[DATA LISTING Boundary: Start]
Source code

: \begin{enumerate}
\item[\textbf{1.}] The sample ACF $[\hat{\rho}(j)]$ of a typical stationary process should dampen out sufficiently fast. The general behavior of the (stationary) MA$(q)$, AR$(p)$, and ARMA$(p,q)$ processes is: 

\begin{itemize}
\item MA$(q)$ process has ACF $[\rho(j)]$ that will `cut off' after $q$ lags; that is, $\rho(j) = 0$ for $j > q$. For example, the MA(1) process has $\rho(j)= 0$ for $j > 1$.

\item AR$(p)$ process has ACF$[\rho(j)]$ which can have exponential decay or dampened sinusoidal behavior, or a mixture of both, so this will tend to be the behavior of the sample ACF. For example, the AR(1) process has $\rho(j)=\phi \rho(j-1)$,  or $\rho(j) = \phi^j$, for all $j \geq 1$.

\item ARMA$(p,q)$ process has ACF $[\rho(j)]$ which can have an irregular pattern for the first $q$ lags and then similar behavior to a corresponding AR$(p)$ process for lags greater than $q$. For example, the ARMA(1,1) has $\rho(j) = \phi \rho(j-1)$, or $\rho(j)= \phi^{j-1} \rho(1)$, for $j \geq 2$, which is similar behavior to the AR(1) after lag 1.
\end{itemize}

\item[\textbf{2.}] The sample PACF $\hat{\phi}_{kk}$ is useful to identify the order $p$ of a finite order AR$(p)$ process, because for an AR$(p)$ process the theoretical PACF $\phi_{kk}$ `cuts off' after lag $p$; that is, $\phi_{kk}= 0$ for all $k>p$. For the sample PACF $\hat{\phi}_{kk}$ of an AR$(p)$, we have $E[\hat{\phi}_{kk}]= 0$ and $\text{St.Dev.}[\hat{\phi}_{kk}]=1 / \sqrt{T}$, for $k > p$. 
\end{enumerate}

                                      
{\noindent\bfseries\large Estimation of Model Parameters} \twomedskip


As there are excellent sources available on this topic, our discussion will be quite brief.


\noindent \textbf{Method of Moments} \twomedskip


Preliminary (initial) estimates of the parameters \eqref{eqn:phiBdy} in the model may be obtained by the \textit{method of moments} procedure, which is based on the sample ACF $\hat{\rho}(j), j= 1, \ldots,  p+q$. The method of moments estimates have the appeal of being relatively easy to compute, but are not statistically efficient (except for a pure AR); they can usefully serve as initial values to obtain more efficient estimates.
[DATA LISTING Boundary: End]
--- PROBLEM DETAILS ---
When a line among the entries contains "after", pull that line out.

--- EXERCISE ANSWER ---
\item MA$(q)$ process has ACF $[\rho(j)]$ that will `cut off' after $q$ lags; that is, $\rho(j) = 0$ for $j > q$. For example, the MA(1) process has $\rho(j)= 0$ for $j > 1$.
\item ARMA$(p,q)$ process has ACF $[\rho(j)]$ which can have an irregular pattern for the first $q$ lags and then similar behavior to a corresponding AR$(p)$ process for lags greater than $q$. For example, the ARMA(1,1) has $\rho(j) = \phi \rho(j-1)$, or $\rho(j)= \phi^{j-1} \rho(1)$, for $j \geq 2$, which is similar behavior to the AR(1) after lag 1.
\item[\textbf{2.}] The sample PACF $\hat{\phi}_{kk}$ is useful to identify the order $p$ of a finite order AR$(p)$ process, because for an AR$(p)$ process the theoretical PACF $\phi_{kk}$ `cuts off' after lag $p$; that is, $\phi_{kk}= 0$ for all $k>p$. For the sample PACF $\hat{\phi}_{kk}$ of an AR$(p)$, we have $E[\hat{\phi}_{kk}]= 0$ and $\text{St.Dev.}[\hat{\phi}_{kk}]=1 / \sqrt{T}$, for $k > p$. 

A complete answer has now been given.